WORK REQUIRED:
Provide only the number of lines in the data below that contain the word "even".

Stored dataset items
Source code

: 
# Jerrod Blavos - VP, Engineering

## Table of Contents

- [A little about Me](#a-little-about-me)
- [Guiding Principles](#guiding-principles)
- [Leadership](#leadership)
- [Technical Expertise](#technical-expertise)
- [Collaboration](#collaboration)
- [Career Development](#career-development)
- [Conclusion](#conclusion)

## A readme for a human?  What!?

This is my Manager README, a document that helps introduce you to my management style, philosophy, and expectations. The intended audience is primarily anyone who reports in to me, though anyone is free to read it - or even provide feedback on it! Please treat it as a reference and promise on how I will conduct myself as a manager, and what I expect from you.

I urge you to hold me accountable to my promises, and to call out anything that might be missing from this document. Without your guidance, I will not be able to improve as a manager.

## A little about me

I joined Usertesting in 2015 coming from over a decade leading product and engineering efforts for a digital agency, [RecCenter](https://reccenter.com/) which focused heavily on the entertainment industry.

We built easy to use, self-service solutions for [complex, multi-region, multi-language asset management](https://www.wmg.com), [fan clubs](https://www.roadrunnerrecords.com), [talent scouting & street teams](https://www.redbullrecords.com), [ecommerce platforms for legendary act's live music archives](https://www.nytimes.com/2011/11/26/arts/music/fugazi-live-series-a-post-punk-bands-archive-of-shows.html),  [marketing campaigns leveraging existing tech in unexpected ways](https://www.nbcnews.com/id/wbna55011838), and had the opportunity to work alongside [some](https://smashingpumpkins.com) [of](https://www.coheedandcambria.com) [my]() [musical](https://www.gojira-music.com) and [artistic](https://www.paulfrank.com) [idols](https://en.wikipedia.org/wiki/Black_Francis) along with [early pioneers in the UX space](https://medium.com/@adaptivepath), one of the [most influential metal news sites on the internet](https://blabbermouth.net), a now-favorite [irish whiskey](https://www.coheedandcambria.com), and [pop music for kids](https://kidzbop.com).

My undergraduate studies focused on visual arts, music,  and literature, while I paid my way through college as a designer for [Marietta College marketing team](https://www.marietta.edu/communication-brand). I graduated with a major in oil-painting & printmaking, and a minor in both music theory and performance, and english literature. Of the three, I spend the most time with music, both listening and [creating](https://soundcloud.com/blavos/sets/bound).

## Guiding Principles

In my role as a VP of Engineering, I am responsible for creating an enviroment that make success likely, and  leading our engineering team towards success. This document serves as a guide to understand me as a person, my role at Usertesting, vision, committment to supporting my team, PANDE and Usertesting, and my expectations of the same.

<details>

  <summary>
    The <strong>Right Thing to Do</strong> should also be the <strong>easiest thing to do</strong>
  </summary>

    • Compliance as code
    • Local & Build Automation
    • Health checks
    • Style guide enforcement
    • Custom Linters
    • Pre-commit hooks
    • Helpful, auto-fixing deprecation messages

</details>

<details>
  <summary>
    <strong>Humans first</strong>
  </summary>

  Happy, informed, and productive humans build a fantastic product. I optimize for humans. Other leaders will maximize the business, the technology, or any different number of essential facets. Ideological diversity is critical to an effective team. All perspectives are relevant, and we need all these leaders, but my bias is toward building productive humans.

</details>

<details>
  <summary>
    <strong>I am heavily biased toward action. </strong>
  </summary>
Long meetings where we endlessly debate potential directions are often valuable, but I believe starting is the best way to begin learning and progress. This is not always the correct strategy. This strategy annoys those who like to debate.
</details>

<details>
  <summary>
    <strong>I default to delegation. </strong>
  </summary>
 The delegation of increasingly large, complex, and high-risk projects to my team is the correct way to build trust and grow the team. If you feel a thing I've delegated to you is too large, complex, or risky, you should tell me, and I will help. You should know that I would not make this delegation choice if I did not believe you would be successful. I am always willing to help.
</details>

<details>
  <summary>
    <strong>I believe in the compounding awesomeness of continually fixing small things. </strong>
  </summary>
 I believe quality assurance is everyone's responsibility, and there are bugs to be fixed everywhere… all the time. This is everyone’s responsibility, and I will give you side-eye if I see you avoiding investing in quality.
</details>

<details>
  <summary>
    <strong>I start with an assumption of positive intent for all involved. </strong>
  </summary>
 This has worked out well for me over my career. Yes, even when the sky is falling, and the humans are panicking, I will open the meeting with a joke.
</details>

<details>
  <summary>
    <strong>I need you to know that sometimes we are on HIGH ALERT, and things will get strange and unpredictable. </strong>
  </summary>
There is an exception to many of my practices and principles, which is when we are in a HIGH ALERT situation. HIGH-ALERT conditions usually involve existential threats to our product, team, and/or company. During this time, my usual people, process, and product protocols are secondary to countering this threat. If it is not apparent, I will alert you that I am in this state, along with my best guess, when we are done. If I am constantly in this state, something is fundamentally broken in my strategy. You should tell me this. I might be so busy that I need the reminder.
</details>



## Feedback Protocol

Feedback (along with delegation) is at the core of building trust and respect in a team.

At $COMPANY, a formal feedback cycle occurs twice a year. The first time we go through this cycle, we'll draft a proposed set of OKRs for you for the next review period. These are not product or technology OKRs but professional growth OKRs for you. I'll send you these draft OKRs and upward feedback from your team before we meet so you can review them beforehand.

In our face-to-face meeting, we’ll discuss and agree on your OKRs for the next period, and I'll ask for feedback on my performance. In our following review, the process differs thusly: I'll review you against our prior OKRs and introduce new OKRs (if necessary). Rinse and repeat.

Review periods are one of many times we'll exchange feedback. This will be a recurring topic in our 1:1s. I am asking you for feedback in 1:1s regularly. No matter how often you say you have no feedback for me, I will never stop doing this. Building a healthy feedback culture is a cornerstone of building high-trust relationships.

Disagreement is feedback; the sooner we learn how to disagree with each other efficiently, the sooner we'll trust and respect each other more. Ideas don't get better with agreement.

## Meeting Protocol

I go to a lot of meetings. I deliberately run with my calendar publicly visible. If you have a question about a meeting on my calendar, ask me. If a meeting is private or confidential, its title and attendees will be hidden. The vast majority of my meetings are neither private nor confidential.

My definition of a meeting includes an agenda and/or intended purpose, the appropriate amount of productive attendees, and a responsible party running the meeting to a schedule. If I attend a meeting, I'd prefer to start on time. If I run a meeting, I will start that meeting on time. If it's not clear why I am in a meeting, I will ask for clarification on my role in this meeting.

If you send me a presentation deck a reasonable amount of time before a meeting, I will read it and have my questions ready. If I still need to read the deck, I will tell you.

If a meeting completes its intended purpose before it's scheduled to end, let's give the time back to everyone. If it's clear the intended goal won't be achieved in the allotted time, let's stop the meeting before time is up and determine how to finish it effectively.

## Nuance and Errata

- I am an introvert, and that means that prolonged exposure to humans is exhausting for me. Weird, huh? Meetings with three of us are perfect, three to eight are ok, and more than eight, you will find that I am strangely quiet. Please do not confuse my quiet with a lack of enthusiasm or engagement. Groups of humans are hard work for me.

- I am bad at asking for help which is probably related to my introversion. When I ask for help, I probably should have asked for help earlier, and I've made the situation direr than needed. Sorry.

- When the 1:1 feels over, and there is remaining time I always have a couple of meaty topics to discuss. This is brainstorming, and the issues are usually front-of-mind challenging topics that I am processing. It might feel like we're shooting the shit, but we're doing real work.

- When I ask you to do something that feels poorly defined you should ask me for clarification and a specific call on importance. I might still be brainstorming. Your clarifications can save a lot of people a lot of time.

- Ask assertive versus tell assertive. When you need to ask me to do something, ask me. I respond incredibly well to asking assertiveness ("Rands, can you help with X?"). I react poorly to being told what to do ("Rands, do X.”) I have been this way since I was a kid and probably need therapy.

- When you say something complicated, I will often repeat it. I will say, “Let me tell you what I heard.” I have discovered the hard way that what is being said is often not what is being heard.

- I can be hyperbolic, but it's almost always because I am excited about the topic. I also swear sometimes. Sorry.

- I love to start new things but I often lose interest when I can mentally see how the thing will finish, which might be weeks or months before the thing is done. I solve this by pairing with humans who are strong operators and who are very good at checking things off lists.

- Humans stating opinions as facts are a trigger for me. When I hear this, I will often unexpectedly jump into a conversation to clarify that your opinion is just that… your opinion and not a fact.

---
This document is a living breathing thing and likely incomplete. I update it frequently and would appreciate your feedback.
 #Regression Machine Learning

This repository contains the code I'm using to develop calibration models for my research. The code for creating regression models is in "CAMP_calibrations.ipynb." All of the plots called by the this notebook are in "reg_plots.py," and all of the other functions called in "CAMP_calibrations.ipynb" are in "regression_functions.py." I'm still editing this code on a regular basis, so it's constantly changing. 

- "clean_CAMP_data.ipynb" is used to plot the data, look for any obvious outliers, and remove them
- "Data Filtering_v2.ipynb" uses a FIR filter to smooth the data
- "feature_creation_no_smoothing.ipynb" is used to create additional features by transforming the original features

RESPONSE TO THIS TASK:
2